The full set of entries is to be printed exactly, with pictures excluded.

Input for this task: Begin

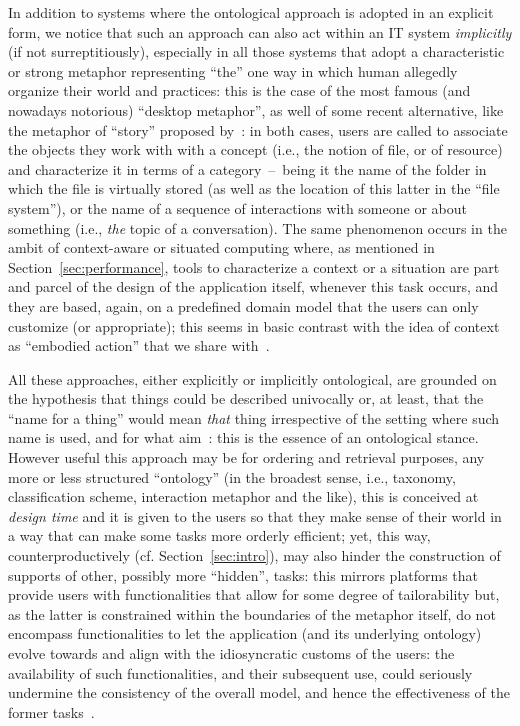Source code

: \documentclass{article}
\begin{document}
In addition to systems where the ontological approach is adopted in an explicit form, we notice that such an approach can also act within an IT system \emph{implicitly} (if not surreptitiously), especially in all those systems that adopt a characteristic or strong metaphor representing ``the'' one way in which human allegedly organize their world and practices: this is the case of the most famous (and nowadays notorious) ``desktop metaphor'', as well of some recent alternative, like the metaphor of ``story'' proposed by~\citet{de_michelis_itsme:_2009}: in both cases, users are called to associate the objects they work with with a concept (i.e., the notion of file, or of resource) and characterize it in terms of a category~--~being it the name of the folder in which the file is virtually stored (as well as the location of this latter in the ``file system''), or the name of a sequence of interactions with someone or about something (i.e., \emph{the} topic of a conversation). The same phenomenon occurs in the ambit of context-aware or situated computing where, as mentioned in Section~\ref{sec:performance}, tools to characterize a context or a situation are part and parcel of the design of the application itself, whenever this task occurs, and they are based, again, on a predefined domain model that the users can only customize (or appropriate); this seems in basic contrast with the idea of context as ``embodied action'' that we share with~\citet{dourish_what_2004}.

All these approaches, either explicitly or implicitly ontological, are grounded on the hypothesis that things could be described univocally or, at least, that the ``name for a thing'' would mean \emph{that} thing irrespective of the setting where such name is used, and for what aim~\citep[cf. e.g.~][]{mark_reconciling_2002,anderson_down_2008}: this is the essence of an ontological stance. However useful this approach may be for ordering and retrieval purposes, any more or less structured ``ontology'' (in the broadest sense, i.e., taxonomy, classification scheme, interaction metaphor and the like), this is conceived at \emph{design time} and it is given to the users so that they make sense of their world in a way that can make some tasks more orderly efficient; yet, this way, counterproductively (cf. Section~\ref{sec:intro}), may also hinder the construction of supports of other, possibly more ``hidden'', tasks: this mirrors platforms that provide users with functionalities that allow for some degree of tailorability but, as the latter is constrained within the boundaries of the metaphor itself, do not encompass functionalities to let the application (and its underlying ontology) evolve towards and align with the idiosyncratic customs of the users: the availability of such functionalities, and their subsequent use, could seriously undermine the consistency of the overall model, and hence the effectiveness of the former tasks~\citep[e.g.,~][]{peters_against_2006}.  
\end{document}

Input for this task: End

■ Response below
Source code

: \documentclass{article}
\begin{document}
In addition to systems where the ontological approach is adopted in an explicit form, we notice that such an approach can also act within an IT system \emph{implicitly} (if not surreptitiously), especially in all those systems that adopt a characteristic or strong metaphor representing ``the'' one way in which human allegedly organize their world and practices: this is the case of the most famous (and nowadays notorious) ``desktop metaphor'', as well of some recent alternative, like the metaphor of ``story'' proposed by~\citet{de_michelis_itsme:_2009}: in both cases, users are called to associate the objects they work with with a concept (i.e., the notion of file, or of resource) and characterize it in terms of a category~--~being it the name of the folder in which the file is virtually stored (as well as the location of this latter in the ``file system''), or the name of a sequence of interactions with someone or about something (i.e., \emph{the} topic of a conversation). The same phenomenon occurs in the ambit of context-aware or situated computing where, as mentioned in Section~\ref{sec:performance}, tools to characterize a context or a situation are part and parcel of the design of the application itself, whenever this task occurs, and they are based, again, on a predefined domain model that the users can only customize (or appropriate); this seems in basic contrast with the idea of context as ``embodied action'' that we share with~\citet{dourish_what_2004}.

All these approaches, either explicitly or implicitly ontological, are grounded on the hypothesis that things could be described univocally or, at least, that the ``name for a thing'' would mean \emph{that} thing irrespective of the setting where such name is used, and for what aim~\citep[cf. e.g.~][]{mark_reconciling_2002,anderson_down_2008}: this is the essence of an ontological stance. However useful this approach may be for ordering and retrieval purposes, any more or less structured ``ontology'' (in the broadest sense, i.e., taxonomy, classification scheme, interaction metaphor and the like), this is conceived at \emph{design time} and it is given to the users so that they make sense of their world in a way that can make some tasks more orderly efficient; yet, this way, counterproductively (cf. Section~\ref{sec:intro}), may also hinder the construction of supports of other, possibly more ``hidden'', tasks: this mirrors platforms that provide users with functionalities that allow for some degree of tailorability but, as the latter is constrained within the boundaries of the metaphor itself, do not encompass functionalities to let the application (and its underlying ontology) evolve towards and align with the idiosyncratic customs of the users: the availability of such functionalities, and their subsequent use, could seriously undermine the consistency of the overall model, and hence the effectiveness of the former tasks~\citep[e.g.,~][]{peters_against_2006}.  
\end{document}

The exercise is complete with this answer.